Using extents gives you flexibility with your volumes and adding extents is a very simple and usually painless process. The ability to dynamically increase your total storage for a single VMFS volume is a feature we all love, but how many of us actually use it? Is it worth the risk?
Are you running extents for your VMFS volumes? Are all the extents for single VMFS volume located on the same LUN (a single LUN that has been extended several times) or do you have multiple LUNs that make up a datastore? If your answer is the latter and you have full control over how your LUNs are provisioned, then you should be smacked. I understand that there are those out there that are given standard LUN sizes by their SAN team and there is nothing you can do about it however this article does not concern you…. yet. We will come back to that later.
The very idea that one LUN being dependent on another should be enough reason alone to avoid using extents in the first place. Unfortunately this logic isn’t enough to stop a lot of people out there from using them. It is only after they lose an entire datastore worth of data that they re-evaluate their infrastructure design. This is a classic example of hindsight being 20/20. Whether this is related to lack of education or misunderstanding their usage, the end result is still the same.
For those that use extents in a pinch because they ran out of space on a datastore, I applaud you for being resourceful enough to come up with that solution however you probably should have understood how VM snapshots work in the first place (IE: Snapshots are NOT a backup solution and if you purposely create a snapshot, make sure you remove it once it has served its purpose). On the other hand, if you continue to run that extended datastore without the intent of creating a new, larger, and non-extended datastore and move the VM’s to that location, then you should be punished, though I hope that punishment isn’t data loss which could lead to a possible RGE (Resume Generating Event).
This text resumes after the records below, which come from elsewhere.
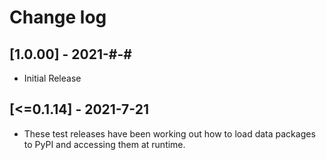 # Change log

## [1.0.00] - 2021-#-#
- Initial Release

## [<=0.1.14] - 2021-7-21
- These test releases have been working out how to load data packages to PyPI and accessing them at runtime.
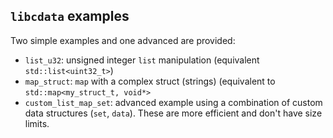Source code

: `libcdata` examples
-------------------

Two simple examples and one advanced are provided:

* `list_u32`: unsigned integer `list` manipulation (equivalent `std::list<uint32_t>`)
* `map_struct`: `map` with a complex struct (strings) (equivalent to `std::map<my_struct_t, void*>`
* `custom_list_map_set`: advanced example using a combination of custom data structures (`set`, `data`). These are more efficient and don't have size limits.
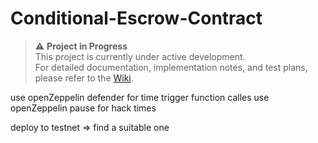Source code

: # Conditional-Escrow-Contract

> ⚠️ **Project in Progress**  
> This project is currently under active development.  
> For detailed documentation, implementation notes, and test plans, please refer to the [Wiki](../../wiki).  


use openZeppelin defender for time trigger function calles
use openZeppelin pause for hack times

deploy to testnet => find a suitable one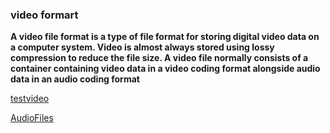 ### video formart

**A video file format is a type of file format for storing digital video data on a computer system. Video is almost always stored using lossy compression to reduce the file size. A video file normally consists of a container containing video data in a video coding format alongside audio data in an audio coding format**

[testvideo](../_media/Architecture.mp4 ':include :type=iframe width=100% height=400px ')

[AudioFiles](videofiles/audio.md)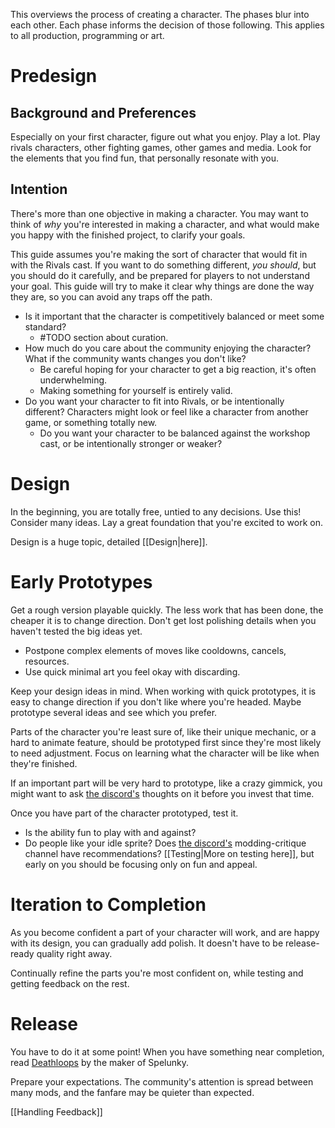 This overviews the process of creating a character.
The phases blur into each other. Each phase informs the decision of those following.
This applies to all production, programming or art.

# Predesign
## Background and Preferences
Especially on your first character, figure out what you enjoy.
Play a lot. Play rivals characters, other fighting games, other games and media.
Look for the elements that you find fun, that personally resonate with you.

## Intention
There's more than one objective in making a character. You may want to think of *why* you're interested in making a character, and what would make you happy with the finished project, to clarify your goals.

This guide assumes you're making the sort of character that would fit in with the Rivals cast. If you want to do something different, *you should*, but you should do it carefully, and be prepared for players to not understand your goal. This guide will try to make it clear why things are done the way they are, so you can avoid any traps off the path.

- Is it important that the character is competitively balanced or meet some standard? 
	- #TODO section about curation.
- How much do you care about the community enjoying the character? What if the community wants changes you don't like? 
	- Be careful hoping for your character to get a big reaction, it's often underwhelming.
	- Making something for yourself is entirely valid.
- Do you want your character to fit into Rivals, or be intentionally different? Characters might look or feel like a character from another game, or something totally new. 
	- Do you want your character to be balanced against the workshop cast, or be intentionally stronger or weaker?

# Design
In the beginning, you are totally free, untied to any decisions. Use this! 
Consider many ideas. Lay a great foundation that you're excited to work on.

Design is a huge topic, detailed [[Design|here]].

# Early Prototypes
Get a rough version playable quickly. The less work that has been done, the cheaper it is to change direction. Don't get lost polishing details when you haven't tested the big ideas yet. 
- Postpone complex elements of moves like cooldowns, cancels, resources.
- Use quick minimal art you feel okay with discarding.

Keep your design ideas in mind. When working with quick prototypes, it is easy to change direction if you don't like where you're headed. Maybe prototype several ideas and see which you prefer.

Parts of the character you're least sure of, like their unique mechanic, or a hard to animate feature, should be prototyped first since they're most likely to need adjustment. Focus on learning what the character will be like when they're finished.

If an important part will be very hard to prototype, like a crazy gimmick, you might want to ask [the discord's](https://discord.gg/roa) thoughts on it before you invest that time.

Once you have part of the character prototyped, test it. 
- Is the ability fun to play with and against?
- Do people like your idle sprite? Does [the discord's](https://discord.gg/roa) modding-critique channel have recommendations?
[[Testing|More on testing here]], but early on you should be focusing only on fun and appeal.

# Iteration to Completion
As you become confident a part of your character will work, and are happy with its design, you can gradually add polish. It doesn't have to be release-ready quality right away.

Continually refine the parts you're most confident on, while testing and getting feedback on the rest.

# Release
You have to do it at some point! When you have something near completion, read [Deathloops](https://www.derekyu.com/makegames/deathloops.html) by the maker of Spelunky.

Prepare your expectations. The community's attention is spread between many mods, and the fanfare may be quieter than expected.

[[Handling Feedback]]
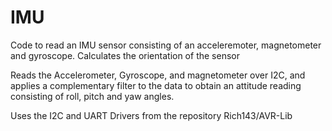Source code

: # IMU

Code to read an IMU sensor consisting of an acceleremoter, magnetometer and gyroscope.
Calculates the orientation of the sensor

Reads the Accelerometer, Gyroscope, and magnetometer over I2C, and applies a complementary filter to the data to obtain an attitude reading consisting of roll, pitch and yaw angles.

Uses the I2C and UART Drivers from the repository Rich143/AVR-Lib

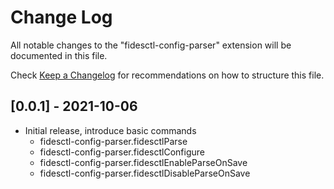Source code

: # Change Log

All notable changes to the "fidesctl-config-parser" extension will be documented in this file.

Check [Keep a Changelog](http://keepachangelog.com/) for recommendations on how to structure this file.

## [0.0.1] - 2021-10-06
- Initial release, introduce basic commands 
    - fidesctl-config-parser.fidesctlParse
	- fidesctl-config-parser.fidesctlConfigure
	- fidesctl-config-parser.fidesctlEnableParseOnSave
	- fidesctl-config-parser.fidesctlDisableParseOnSave
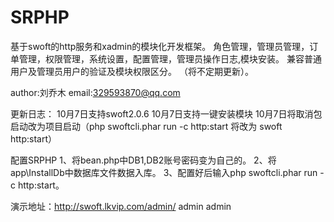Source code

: # SRPHP
基于swoft的http服务和xadmin的模块化开发框架。
角色管理，管理员管理，订单管理，权限管理，系统设置，配置管理，管理员操作日志,模块安装。
兼容普通用户及管理员用户的验证及模块权限区分。
（将不定期更新）。

author:刘乔木 
email:329593870@qq.com

更新日志：
10月7日支持swoft2.0.6
10月7日支持一键安装模块
10月7日将取消包启动改为项目启动（php swoftcli.phar run -c http:start 将改为 swoft http:start）

配置SRPHP
1、将bean.php中DB1,DB2账号密码变为自己的。
2、将app\InstallDb中数据库文件数据入库。
3、配置好后输入php swoftcli.phar run -c http:start。

演示地址：http://swoft.lkvip.com/admin/  admin admin
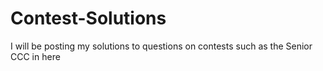 # Contest-Solutions
I will be posting my solutions to questions on contests such as the Senior CCC in here
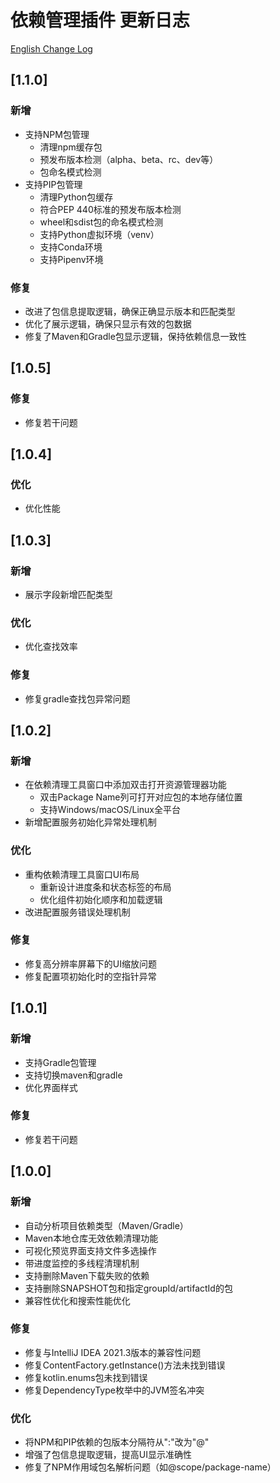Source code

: # 依赖管理插件 更新日志

[English Change Log](CHANGELOG.md)

## [1.1.0]

### 新增

- 支持NPM包管理
  - 清理npm缓存包
  - 预发布版本检测（alpha、beta、rc、dev等）
  - 包命名模式检测
- 支持PIP包管理
  - 清理Python包缓存
  - 符合PEP 440标准的预发布版本检测
  - wheel和sdist包的命名模式检测
  - 支持Python虚拟环境（venv）
  - 支持Conda环境
  - 支持Pipenv环境

### 修复

- 改进了包信息提取逻辑，确保正确显示版本和匹配类型
- 优化了展示逻辑，确保只显示有效的包数据
- 修复了Maven和Gradle包显示逻辑，保持依赖信息一致性

## [1.0.5]

### 修复

- 修复若干问题

## [1.0.4]

### 优化

- 优化性能

## [1.0.3]

### 新增
- 展示字段新增匹配类型

### 优化
- 优化查找效率

### 修复
- 修复gradle查找包异常问题

## [1.0.2]

### 新增
- 在依赖清理工具窗口中添加双击打开资源管理器功能
  - 双击Package Name列可打开对应包的本地存储位置
  - 支持Windows/macOS/Linux全平台
- 新增配置服务初始化异常处理机制

### 优化
- 重构依赖清理工具窗口UI布局
  - 重新设计进度条和状态标签的布局
  - 优化组件初始化顺序和加载逻辑
- 改进配置服务错误处理机制

### 修复
- 修复高分辨率屏幕下的UI缩放问题
- 修复配置项初始化时的空指针异常


## [1.0.1]

### 新增

- 支持Gradle包管理
- 支持切换maven和gradle
- 优化界面样式

### 修复

- 修复若干问题

## [1.0.0]

### 新增

- 自动分析项目依赖类型（Maven/Gradle）
- Maven本地仓库无效依赖清理功能
- 可视化预览界面支持文件多选操作
- 带进度监控的多线程清理机制
- 支持删除Maven下载失败的依赖
- 支持删除SNAPSHOT包和指定groupId/artifactId的包
- 兼容性优化和搜索性能优化

### 修复

- 修复与IntelliJ IDEA 2021.3版本的兼容性问题
- 修复ContentFactory.getInstance()方法未找到错误
- 修复kotlin.enums包未找到错误
- 修复DependencyType枚举中的JVM签名冲突

### 优化

- 将NPM和PIP依赖的包版本分隔符从":"改为"@"
- 增强了包信息提取逻辑，提高UI显示准确性
- 修复了NPM作用域包名解析问题（如@scope/package-name）


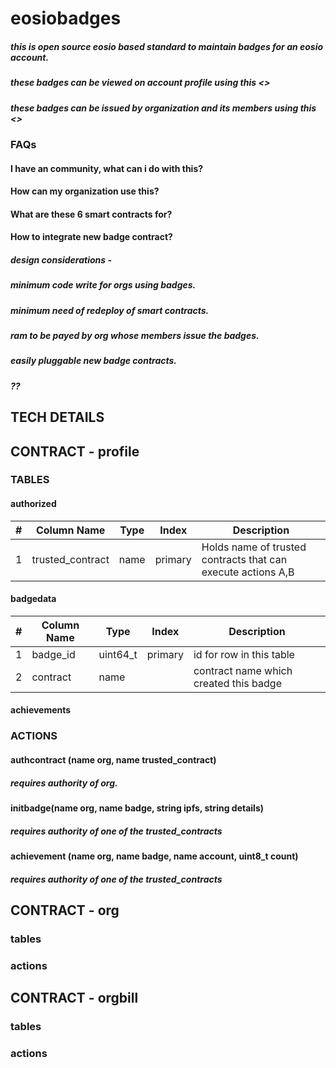 # eosiobadges

##### this is open source eosio based standard to maintain badges for an eosio account. 
##### these badges can be viewed on account profile using this <>
##### these badges can be issued by organization and its members using this <>

### FAQs

#### I have an community, what can i do with this?

#### How can my organization use this?

#### What are these 6 smart contracts for?

#### How to integrate new badge contract?



##### design considerations - 
##### minimum code write for orgs using badges.
##### minimum need of redeploy of smart contracts.
##### ram to be payed by org whose members issue the badges.
##### easily pluggable new badge contracts.
##### ??

## TECH DETAILS

## CONTRACT - profile 

### TABLES
#### authorized
| # | Column Name      | Type | Index   | Description                                                  |
|---|------------------|------|---------|--------------------------------------------------------------|
| 1 | trusted_contract | name | primary | Holds name of trusted contracts that can execute actions A,B |
#### badgedata
| # | Column Name | Type     | Index   | Description                            |
|---|-------------|----------|---------|----------------------------------------|
| 1 | badge_id    | uint64_t | primary | id for row in this table               |
| 2 | contract    | name     |         | contract name which created this badge |
#### achievements
### ACTIONS
#### authcontract (name org, name trusted_contract)
##### requires authority of org.
#### initbadge(name org, name badge, string ipfs, string details)
##### requires authority of one of the trusted_contracts
#### achievement (name org, name badge, name account, uint8_t count)
##### requires authority of one of the trusted_contracts

## CONTRACT - org

### tables
### actions

## CONTRACT - orgbill

### tables
### actions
Don’t get me wrong, VMware has vastly improved upon how extents function over the years. The design is actually quite robust however it is still susceptible to LUN dependency and all the caveats that go hand in hand with it. Fortunately if an extent is accidentally overwritten (aside from the head extent, of course!), all VMs running on that LUN may continue to function properly however there is a chance that if the VM is powered down that you will no longer be able to power it back on. This would only be true if any of the blocks for that VM’s disk(s) reside on the part of the extent that has been overwritten. In a case like this you may get lucky if you leave the VM running and use VMware Converter inside the Guest OS to clone the VM to a new datastore.
The bottom line is this: The risks for using extents far outweigh the rewards. Do NOT use extents in production environment unless you have to do so in an emergency situation, such as a datastore running out of space and being unable to power on VMs as a result. In a case like this be sure to create a larger datastore and move the VMs to that new location. While you are at it, perhaps you should reconsider how you are using snapshots as you obviously didn’t know they would grow that quickly (snapshots on SQL or MS Exchange) or were unaware of how they function in the first place. If you weren’t aware that your VM’s are even running snapshots, then you should re-evaluate who has permissions to create these snapshots and restrict it. Also, for those with the minimal chance that your VMs are running on a consolidated helper or VCB backup snapshot due to a snapshot commit error or other error, perhaps a little VM administration would have found those snapshots before they became a problem. Just a thought.. 😉
And now back to those of you that have no control over the LUN sizes given to you by your SAN team. Now that you have read this article and fully understand that running production on extents is one hell of a poor choice, it is time to sit down with that team and explain to them why you need specific LUN sizes. I have fixed enough broken volumes and extents over the past few years to know that running production on extents in the first place is just a bad idea. Even if you have full backups, it will require downtime in order to restore those images, not to mention you will have to rebuild the volume in order to make use of the space again.
Don’t use extents! At least not permanently 😉